___ The input ___

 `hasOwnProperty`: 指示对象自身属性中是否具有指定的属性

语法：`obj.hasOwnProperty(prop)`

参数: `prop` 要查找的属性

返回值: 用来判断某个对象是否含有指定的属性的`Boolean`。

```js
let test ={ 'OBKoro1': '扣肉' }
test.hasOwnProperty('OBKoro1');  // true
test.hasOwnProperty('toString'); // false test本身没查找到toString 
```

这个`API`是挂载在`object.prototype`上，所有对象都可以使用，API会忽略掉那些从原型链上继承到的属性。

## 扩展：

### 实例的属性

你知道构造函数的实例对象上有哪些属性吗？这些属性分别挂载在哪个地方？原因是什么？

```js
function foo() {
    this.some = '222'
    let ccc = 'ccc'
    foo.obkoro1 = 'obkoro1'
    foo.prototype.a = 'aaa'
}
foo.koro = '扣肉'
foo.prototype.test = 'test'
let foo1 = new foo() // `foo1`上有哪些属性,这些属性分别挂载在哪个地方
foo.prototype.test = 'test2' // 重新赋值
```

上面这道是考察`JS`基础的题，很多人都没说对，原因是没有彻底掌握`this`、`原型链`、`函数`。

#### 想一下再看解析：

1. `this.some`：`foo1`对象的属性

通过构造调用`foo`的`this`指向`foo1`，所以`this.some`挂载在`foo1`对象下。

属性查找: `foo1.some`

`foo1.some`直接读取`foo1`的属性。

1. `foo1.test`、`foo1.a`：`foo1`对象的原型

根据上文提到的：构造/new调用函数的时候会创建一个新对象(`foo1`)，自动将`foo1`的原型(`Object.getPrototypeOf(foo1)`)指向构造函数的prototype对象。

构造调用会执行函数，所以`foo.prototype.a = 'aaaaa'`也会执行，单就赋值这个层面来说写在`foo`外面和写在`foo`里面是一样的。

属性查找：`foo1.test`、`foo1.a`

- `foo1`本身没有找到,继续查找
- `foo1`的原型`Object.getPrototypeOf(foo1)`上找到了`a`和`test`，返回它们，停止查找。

___

Work task:
Check every line above for the word "getPrototypeOf" and copy those that have it.

Response to this task:
根据上文提到的：构造/new调用函数的时候会创建一个新对象(`foo1`)，自动将`foo1`的原型(`Object.getPrototypeOf(foo1)`)指向构造函数的prototype对象。
- `foo1`的原型`Object.getPrototypeOf(foo1)`上找到了`a`和`test`，返回它们，停止查找。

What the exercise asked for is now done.